AUTHOR=Min Xiangde , Feng Zhaoyan , Gao Junfeng , Chen Shu , Zhang Peipei , Fu Tianyu , Shen Hong , Wang Nan TITLE=InterNet: Detection of Active Abdominal Arterial Bleeding Using Emergency Digital Subtraction Angiography Imaging With Two-Stage Deep Learning JOURNAL=Frontiers in Medicine VOLUME=9 YEAR=2022 URL=https://www.frontiersin.org/journals/medicine/articles/10.3389/fmed.2022.762091 DOI=10.3389/fmed.2022.762091 ISSN=2296-858X ABSTRACT=Objective

Active abdominal arterial bleeding is an emergency medical condition. Herein, we present our use of this two-stage InterNet model for detection of active abdominal arterial bleeding using emergency DSA imaging.

Methods

Firstly, 450 patients who underwent abdominal DSA procedures were randomly selected for development of the region localization stage (RLS). Secondly, 160 consecutive patients with active abdominal arterial bleeding were included for development of the bleeding site detection stage (BSDS) and InterNet (cascade network of RLS and BSDS). Another 50 patients that ruled out active abdominal arterial bleeding were used as negative samples to evaluate InterNet performance. We evaluated the mode's efficacy using the precision-recall (PR) curve. The classification performance of a doctor with and without InterNet was evaluated using a receiver operating characteristic (ROC) curve analysis.

Results

The AP, precision, and recall of the RLS were 0.99, 0.95, and 0.99 in the validation dataset, respectively.

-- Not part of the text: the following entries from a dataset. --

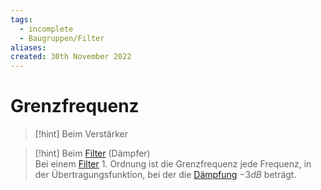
 ```yaml
---
tags:
  - incomplete
  - Baugruppen/Filter
aliases: 
created: 30th November 2022
---
```


# Grenzfrequenz

> [!hint] Beim Verstärker

> [!hint] Beim [Filter](Filter.md) (Dämpfer)  
>  Bei einem [Filter](Filter.md) 1. Ordnung ist die Grenzfrequenz jede Frequenz, in der Übertragungsfunktion, bei der die [Dämpfung](Dämpfung.md) $-3dB$ beträgt.
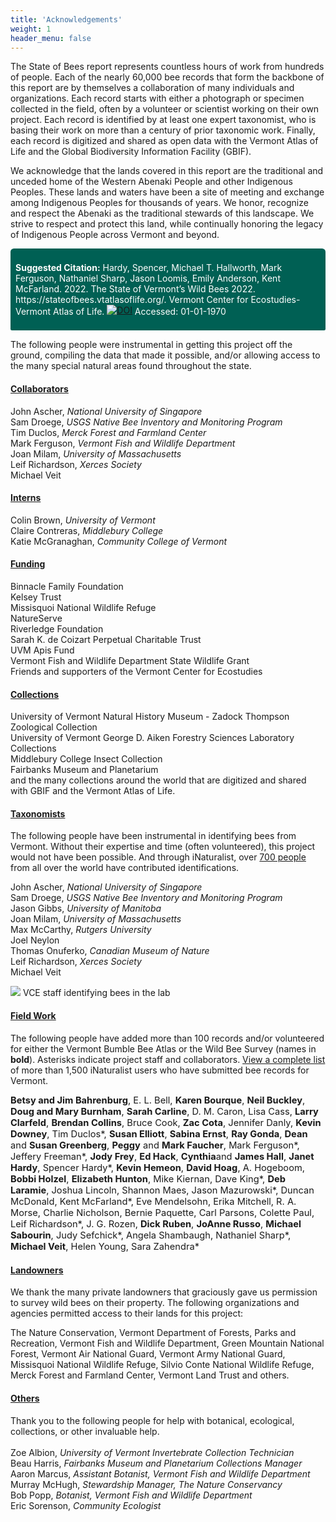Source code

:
 ```yaml
---
title: 'Acknowledgements'
weight: 1
header_menu: false
---
```

The State of Bees report represents countless hours of work from hundreds of people. Each of the nearly 60,000 bee records that form the backbone of this report are by themselves a collaboration of many individuals and organizations. Each record starts with either a photograph or specimen collected in the field, often by a volunteer or scientist working on their own project. Each record is identified by at least one expert taxonomist, who is basing their work on more than a century of prior taxonomic work. Finally, each record is digitized and shared as open data with the Vermont Atlas of Life and the Global Biodiversity Information Facility (GBIF).<br>

We acknowledge that the lands covered in this report are the traditional and unceded home of the Western Abenaki People and other Indigenous Peoples. These lands and waters have been a site of meeting and exchange among Indigenous Peoples for thousands of years. We honor, recognize and respect the Abenaki as the traditional stewards of this landscape. We strive to respect and protect this land, while continually honoring the legacy of Indigenous People across Vermont and beyond.<br>

<div style="padding: 8px; background-color: rgb(0, 96, 84); border-radius: 5.5px 5.5px 2.5px 2.5px;">
<p style="color: white;" >
<b>Suggested Citation:</b>
Hardy, Spencer, Michael T. Hallworth, Mark Ferguson, Nathaniel Sharp, Jason Loomis, Emily Anderson, Kent McFarland. 2022.
The State of Vermont’s Wild Bees 2022. https://stateofbees.vtatlasoflife.org/. Vermont Center for Ecostudies-Vermont Atlas of Life. <a href="https://doi.org/10.5281/zenodo.7261315"><img style="display:inline; vertical-align:text-bottom; margin-top:0px; padding-bottom:2px;" src="https://zenodo.org/badge/DOI/10.5281/zenodo.7261315.svg" alt="DOI"></a> Accessed: <label id="dateAccessedBody">01-01-1970</label>
</p>
</div>

The following people were instrumental in getting this project off the ground, compiling the data that made it possible, and/or allowing access to the many special natural areas found throughout the state.

<div class="container">
<div class="row">
<div class="col-lg-6">
<h4 class="ack-lead"><u>Collaborators</u></h4>
John Ascher, <i>National University of Singapore</i><br>
Sam Droege, <i>USGS Native Bee Inventory and Monitoring Program</i><br>
Tim Duclos, <i>Merck Forest and Farmland Center</i><br>
Mark Ferguson, <i>Vermont Fish and Wildlife Department</i><br>
Joan Milam, <i>University of Massachusetts</i><br>
Leif Richardson, <i>Xerces Society</i><br>
Michael Veit<br>
<h4 class="ack-lead"><u>Interns</u></h4>
Colin Brown, <i>University of Vermont</i><br>
Claire Contreras, <i>Middlebury College</i><br>
Katie McGranaghan, <i>Community College of Vermont</i><br>
</div>
<div class="col-lg-6">
<h4 class="ack-lead"><u>Funding</u></h4>
Binnacle Family Foundation<br>
Kelsey Trust<br>
Missisquoi National Wildlife Refuge<br>
NatureServe<br>
Riverledge Foundation<br>
Sarah K. de Coizart Perpetual Charitable Trust <br>
UVM Apis Fund<br>
Vermont Fish and Wildlife Department State Wildlife Grant <br>
Friends and supporters of the Vermont Center for Ecostudies<br>
</div>
</div>
<!--
<div class="row">
<div class="col-lg-12">
<h4 class="ack-lead"><u>Interns</u></h4>
Colin Brown, <i>University of Vermont</i><br>
Claire Contreras, <i>Middlebury College</i><br>
Katie McGranaghan, <i>Community College of Vermont</i><br>
</div>
</div>
-->
<div class="row">
<div class="col-lg-6">
<h4 class="ack-lead"><u>Collections</u></h4>
University of Vermont Natural History Museum - Zadock Thompson Zoological Collection<br>
University of Vermont George D. Aiken Forestry Sciences Laboratory Collections<br>
Middlebury College Insect Collection<br>
Fairbanks Museum and Planetarium<br>
and the many collections around the world that are digitized and shared with GBIF and the Vermont Atlas of Life.<br>

<h4 class="ack-lead"><u>Taxonomists</u></h4>
The following people have been instrumental in identifying bees from Vermont. Without their expertise and time (often volunteered), this project would not have been possible. And through iNaturalist, over <a href="https://www.inaturalist.org/observations?place_id=47&subview=map&taxon_id=630955&view=identifiers">700 people</a> from all over the world have contributed identifications.

John Ascher, <i>National University of Singapore</i><br>
Sam Droege, <i>USGS Native Bee Inventory and Monitoring Program</i><br>
Jason Gibbs, <i>University of Manitoba</i><br>
Joan Milam, <i>University of Massachusetts</i><br>
Max McCarthy, <i>Rutgers University</i><br>
Joel Neylon<br>
Thomas Onuferko, <i>Canadian Museum of Nature</i><br>
Leif Richardson, <i>Xerces Society</i><br>
Michael Veit<br>
</div>
<div class="col-lg-6">
<img src="https://stateofbees.vtatlasoflife.org/images/taxonomy_KPM.jpg">
<label class="image-caption">VCE staff identifying bees in the lab</label>
</div>
</div>
</div>

<h4 class="ack-lead"><u>Field Work</u></h4>

The following people have added more than 100 records and/or volunteered for either the Vermont Bumble Bee Atlas or the Wild Bee Survey (names in <b>bold</b>). Asterisks indicate project staff and collaborators. <a href="https://www.inaturalist.org/observations?place_id=47&subview=map&taxon_id=630955&view=observers" target="blank_">View a complete list</a> of more than 1,500 iNaturalist users who have submitted bee records for Vermont.
<p style="font-size:11pt">
<b>Betsy and Jim Bahrenburg</b>,
E. L. Bell,
<b>Karen Bourque</b>,
<b>Neil Buckley</b>,
<b>Doug and Mary Burnham</b>,
<b>Sarah Carline</b>,
D. M. Caron,
Lisa Cass,
<b>Larry Clarfeld</b>,
<b>Brendan Collins</b>,
Bruce Cook,
<b>Zac Cota</b>,
Jennifer Danly,
<b>Kevin Downey</b>,
Tim Duclos*,
<b>Susan Elliott</b>,
<b>Sabina Ernst</b>,
<b>Ray Gonda</b>,
<b>Dean</b> and <b>Susan Greenberg</b>,
<b>Peggy</b> and <b>Mark Faucher</b>,
Mark Ferguson*,
Jeffery Freeman*,
<b>Jody Frey</b>,
<b>Ed Hack</b>,
<b>Cynthia</b >and <b>James Hall</b>,
<b>Janet Hardy</b>,
Spencer Hardy*,
<b>Kevin Hemeon</b>,
<b>David Hoag</b>,
A. Hogeboom,
<b>Bobbi Holzel</b>,
<b>Elizabeth Hunton</b>,
Mike Kiernan,
Dave King*,
<b>Deb Laramie</b>,
Joshua Lincoln,
Shannon Maes,
Jason Mazurowski*,
Duncan McDonald,
Kent McFarland*,
Eve Mendelsohn,
Erika Mitchell,
R. A. Morse,
Charlie Nicholson,
Bernie Paquette,
Carl Parsons,
Colette Paul,
Leif Richardson*,
J. G. Rozen,
<b>Dick Ruben</b>,
<b>JoAnne Russo</b>,
<b>Michael Sabourin</b>,
Judy Sefchick*,
Angela Shambaugh,
Nathaniel Sharp*,
<b>Michael Veit</b>,
Helen Young,
Sara Zahendra*</p>

<h4 class="ack-lead"><u>Landowners</u></h4>

We thank the many private landowners that graciously gave us permission to survey wild bees on their property. The following organizations and agencies permitted access to their lands for this project:

The Nature Conservation, Vermont Department of Forests, Parks and Recreation, Vermont Fish and Wildlife Department, Green Mountain National Forest, Vermont Air National Guard, Vermont Army National Guard, Missisquoi National Wildlife Refuge, Silvio Conte National Wildlife Refuge, Merck Forest and Farmland Center, Vermont Land Trust and others.
<br>

<h4 class="ack-lead"><u>Others</u></h4>

Thank you to the following people for help with botanical, ecological, collections, or other invaluable help.
<br>
<br>
Zoe Albion, <i>University of Vermont Invertebrate Collection Technician</i><br>
Beau Harris, <i>Fairbanks Museum and Planetarium Collections Manager</i><br>
Aaron Marcus, <i>Assistant Botanist, Vermont Fish and Wildlife Department</i><br>
Murray McHugh, <i>Stewardship Manager, The Nature Conservancy</i><br>
Bob Popp, <i>Botanist, Vermont Fish and Wildlife Department</i><br>
Eric Sorenson, <i>Community Ecologist</i><br>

Our InterNet reached a recall of 0.7, the precision for detection of bleeding sites was 53% in the evaluation set. The AUCs of doctors with and without InterNet were 0.803 and 0.759, respectively. In addition, the doctor with InterNet assistant could significantly reduce the elapsed time for the interpretation of each DSA sequence from 84.88 to 43.78 s.

Conclusion

Our InterNet system could assist interventional radiologists in identifying bleeding foci quickly and may improve the workflow of the DSA operation to a more real-time procedure.